*What you should do*. Your task is to repeat exactly the lines below between the line holding "### Cityscapes" and the line holding "mIoU(SS) | mIoU(MS)", inclusive, and only those.

*** Opening of Data shown ***

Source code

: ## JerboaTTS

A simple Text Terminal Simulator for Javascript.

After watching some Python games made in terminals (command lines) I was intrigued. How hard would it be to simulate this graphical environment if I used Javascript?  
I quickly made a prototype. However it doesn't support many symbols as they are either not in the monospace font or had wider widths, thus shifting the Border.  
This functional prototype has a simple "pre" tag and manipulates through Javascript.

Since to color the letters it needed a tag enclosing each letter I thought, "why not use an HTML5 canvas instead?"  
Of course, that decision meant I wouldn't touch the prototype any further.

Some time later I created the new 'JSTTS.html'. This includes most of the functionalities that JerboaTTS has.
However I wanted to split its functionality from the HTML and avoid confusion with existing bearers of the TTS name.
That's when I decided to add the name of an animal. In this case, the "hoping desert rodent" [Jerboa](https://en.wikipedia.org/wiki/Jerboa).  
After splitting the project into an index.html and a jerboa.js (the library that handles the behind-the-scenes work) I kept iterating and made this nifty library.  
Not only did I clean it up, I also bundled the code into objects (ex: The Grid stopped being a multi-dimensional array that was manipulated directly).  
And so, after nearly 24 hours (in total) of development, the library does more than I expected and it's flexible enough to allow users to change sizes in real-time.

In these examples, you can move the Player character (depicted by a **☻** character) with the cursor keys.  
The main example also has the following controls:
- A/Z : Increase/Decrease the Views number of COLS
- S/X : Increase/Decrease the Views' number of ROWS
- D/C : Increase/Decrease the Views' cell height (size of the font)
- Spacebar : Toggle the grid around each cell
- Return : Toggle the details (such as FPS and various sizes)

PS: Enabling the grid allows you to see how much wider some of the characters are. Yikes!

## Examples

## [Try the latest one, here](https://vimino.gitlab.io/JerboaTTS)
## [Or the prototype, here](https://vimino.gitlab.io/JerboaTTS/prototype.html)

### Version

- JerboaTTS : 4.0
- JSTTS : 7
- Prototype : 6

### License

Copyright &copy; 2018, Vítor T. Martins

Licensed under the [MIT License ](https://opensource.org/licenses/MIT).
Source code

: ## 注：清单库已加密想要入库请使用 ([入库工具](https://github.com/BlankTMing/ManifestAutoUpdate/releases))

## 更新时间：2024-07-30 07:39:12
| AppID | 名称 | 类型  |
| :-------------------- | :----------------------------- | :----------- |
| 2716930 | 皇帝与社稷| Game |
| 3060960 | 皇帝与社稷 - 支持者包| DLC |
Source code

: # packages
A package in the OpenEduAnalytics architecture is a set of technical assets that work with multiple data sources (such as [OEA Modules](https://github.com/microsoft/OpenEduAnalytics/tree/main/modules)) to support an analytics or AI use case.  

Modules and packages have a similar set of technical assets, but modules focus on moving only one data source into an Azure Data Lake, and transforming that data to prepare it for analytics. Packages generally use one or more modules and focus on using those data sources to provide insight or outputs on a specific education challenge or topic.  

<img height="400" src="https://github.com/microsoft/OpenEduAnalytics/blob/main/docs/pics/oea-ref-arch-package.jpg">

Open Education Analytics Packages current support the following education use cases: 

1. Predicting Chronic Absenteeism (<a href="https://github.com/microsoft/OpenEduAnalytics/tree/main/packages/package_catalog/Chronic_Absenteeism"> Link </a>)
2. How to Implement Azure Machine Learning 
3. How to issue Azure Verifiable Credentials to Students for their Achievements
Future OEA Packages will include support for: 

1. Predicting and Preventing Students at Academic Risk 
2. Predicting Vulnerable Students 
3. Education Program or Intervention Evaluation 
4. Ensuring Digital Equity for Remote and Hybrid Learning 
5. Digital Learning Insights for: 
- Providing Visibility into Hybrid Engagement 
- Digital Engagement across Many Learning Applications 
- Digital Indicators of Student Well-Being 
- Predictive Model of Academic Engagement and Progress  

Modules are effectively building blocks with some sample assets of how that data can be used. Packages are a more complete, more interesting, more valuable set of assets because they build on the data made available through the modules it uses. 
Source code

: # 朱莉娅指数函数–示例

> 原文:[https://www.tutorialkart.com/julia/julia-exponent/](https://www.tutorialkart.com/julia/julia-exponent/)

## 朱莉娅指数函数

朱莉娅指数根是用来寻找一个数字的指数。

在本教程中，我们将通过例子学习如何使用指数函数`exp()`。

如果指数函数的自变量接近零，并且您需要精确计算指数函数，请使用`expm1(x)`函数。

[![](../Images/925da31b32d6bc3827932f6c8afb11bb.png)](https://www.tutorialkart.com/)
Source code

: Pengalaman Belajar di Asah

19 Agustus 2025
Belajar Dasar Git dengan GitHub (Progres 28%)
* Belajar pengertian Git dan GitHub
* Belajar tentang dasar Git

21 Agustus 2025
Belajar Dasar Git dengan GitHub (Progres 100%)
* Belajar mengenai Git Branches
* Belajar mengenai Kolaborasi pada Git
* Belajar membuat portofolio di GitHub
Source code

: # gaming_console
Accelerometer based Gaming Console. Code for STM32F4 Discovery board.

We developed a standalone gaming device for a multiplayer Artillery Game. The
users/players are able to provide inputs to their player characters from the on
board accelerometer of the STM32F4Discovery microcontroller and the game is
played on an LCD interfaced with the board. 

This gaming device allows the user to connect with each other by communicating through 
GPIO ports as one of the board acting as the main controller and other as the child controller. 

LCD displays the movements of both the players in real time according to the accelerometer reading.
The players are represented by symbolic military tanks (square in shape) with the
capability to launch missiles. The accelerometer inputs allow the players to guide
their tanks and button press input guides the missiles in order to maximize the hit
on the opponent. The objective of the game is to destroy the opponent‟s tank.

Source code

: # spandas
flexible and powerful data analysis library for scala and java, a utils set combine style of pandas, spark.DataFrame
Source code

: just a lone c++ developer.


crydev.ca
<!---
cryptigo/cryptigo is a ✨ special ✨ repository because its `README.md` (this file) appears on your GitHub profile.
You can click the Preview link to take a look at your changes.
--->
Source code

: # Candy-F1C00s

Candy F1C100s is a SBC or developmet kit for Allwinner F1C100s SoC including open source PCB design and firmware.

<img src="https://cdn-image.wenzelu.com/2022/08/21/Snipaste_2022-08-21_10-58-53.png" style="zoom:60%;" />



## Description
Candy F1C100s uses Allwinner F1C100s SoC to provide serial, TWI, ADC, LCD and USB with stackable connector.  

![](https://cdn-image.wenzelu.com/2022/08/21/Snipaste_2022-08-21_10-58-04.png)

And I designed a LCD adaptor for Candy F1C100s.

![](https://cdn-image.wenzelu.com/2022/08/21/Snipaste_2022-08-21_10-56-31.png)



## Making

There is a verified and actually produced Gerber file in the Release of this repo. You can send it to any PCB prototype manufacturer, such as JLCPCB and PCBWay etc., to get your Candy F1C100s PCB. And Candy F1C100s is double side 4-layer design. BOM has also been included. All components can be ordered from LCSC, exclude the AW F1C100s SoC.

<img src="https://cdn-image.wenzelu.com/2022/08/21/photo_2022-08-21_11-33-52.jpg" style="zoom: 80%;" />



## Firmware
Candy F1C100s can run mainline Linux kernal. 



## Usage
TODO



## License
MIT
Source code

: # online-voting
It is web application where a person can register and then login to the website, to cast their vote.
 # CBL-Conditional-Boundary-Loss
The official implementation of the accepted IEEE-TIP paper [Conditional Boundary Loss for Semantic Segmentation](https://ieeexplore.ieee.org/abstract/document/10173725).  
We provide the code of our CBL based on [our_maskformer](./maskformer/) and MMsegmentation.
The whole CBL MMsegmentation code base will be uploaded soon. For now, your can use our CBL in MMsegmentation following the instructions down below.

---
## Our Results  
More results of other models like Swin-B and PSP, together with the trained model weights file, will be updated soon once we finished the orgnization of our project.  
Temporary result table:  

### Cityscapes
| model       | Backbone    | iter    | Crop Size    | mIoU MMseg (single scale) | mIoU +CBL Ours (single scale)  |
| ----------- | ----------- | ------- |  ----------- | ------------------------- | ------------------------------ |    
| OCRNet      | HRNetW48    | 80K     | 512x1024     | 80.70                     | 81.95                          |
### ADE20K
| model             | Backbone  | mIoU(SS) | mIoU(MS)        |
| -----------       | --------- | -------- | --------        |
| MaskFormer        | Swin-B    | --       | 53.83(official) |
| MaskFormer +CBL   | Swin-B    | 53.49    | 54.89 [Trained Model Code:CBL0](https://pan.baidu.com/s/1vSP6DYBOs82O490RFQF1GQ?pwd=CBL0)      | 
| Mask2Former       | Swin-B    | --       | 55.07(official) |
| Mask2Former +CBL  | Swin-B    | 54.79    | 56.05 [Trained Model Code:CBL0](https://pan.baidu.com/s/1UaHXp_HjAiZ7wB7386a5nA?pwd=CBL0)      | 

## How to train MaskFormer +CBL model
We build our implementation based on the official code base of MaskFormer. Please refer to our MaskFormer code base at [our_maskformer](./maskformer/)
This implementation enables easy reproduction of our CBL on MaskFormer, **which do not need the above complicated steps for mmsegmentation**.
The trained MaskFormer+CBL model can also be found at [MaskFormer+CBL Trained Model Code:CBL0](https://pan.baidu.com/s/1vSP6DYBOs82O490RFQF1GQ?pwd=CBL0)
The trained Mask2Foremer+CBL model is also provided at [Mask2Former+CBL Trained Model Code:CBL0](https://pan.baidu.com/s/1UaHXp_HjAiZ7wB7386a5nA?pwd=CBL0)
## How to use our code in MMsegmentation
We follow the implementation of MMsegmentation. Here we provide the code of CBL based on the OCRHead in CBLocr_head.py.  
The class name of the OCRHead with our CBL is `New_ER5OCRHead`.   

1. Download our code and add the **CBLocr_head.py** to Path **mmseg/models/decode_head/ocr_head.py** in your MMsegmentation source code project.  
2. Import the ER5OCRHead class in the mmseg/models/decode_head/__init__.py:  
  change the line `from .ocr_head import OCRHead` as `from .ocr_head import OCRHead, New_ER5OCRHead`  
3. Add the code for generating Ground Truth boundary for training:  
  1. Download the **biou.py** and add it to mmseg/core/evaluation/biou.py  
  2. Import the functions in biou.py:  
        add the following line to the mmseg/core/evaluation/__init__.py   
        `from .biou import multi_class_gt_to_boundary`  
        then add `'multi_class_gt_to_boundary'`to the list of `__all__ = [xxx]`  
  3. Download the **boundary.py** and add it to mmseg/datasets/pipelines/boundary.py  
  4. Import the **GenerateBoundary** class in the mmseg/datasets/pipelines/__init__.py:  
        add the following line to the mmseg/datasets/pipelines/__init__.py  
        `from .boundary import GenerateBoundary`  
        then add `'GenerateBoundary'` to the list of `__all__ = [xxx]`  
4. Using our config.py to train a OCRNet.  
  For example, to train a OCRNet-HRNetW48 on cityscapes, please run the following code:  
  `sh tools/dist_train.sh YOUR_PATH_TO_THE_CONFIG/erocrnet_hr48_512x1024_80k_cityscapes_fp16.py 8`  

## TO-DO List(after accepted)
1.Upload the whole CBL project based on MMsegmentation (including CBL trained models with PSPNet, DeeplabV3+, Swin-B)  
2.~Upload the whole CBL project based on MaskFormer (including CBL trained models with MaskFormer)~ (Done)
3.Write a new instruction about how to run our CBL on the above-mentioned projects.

*** Close of Data shown ***

*The completed task*.
### Cityscapes
| model       | Backbone    | iter    | Crop Size    | mIoU MMseg (single scale) | mIoU +CBL Ours (single scale)  |
| ----------- | ----------- | ------- |  ----------- | ------------------------- | ------------------------------ |    
| OCRNet      | HRNetW48    | 80K     | 512x1024     | 80.70                     | 81.95                          |
### ADE20K
| model             | Backbone  | mIoU(SS) | mIoU(MS)        |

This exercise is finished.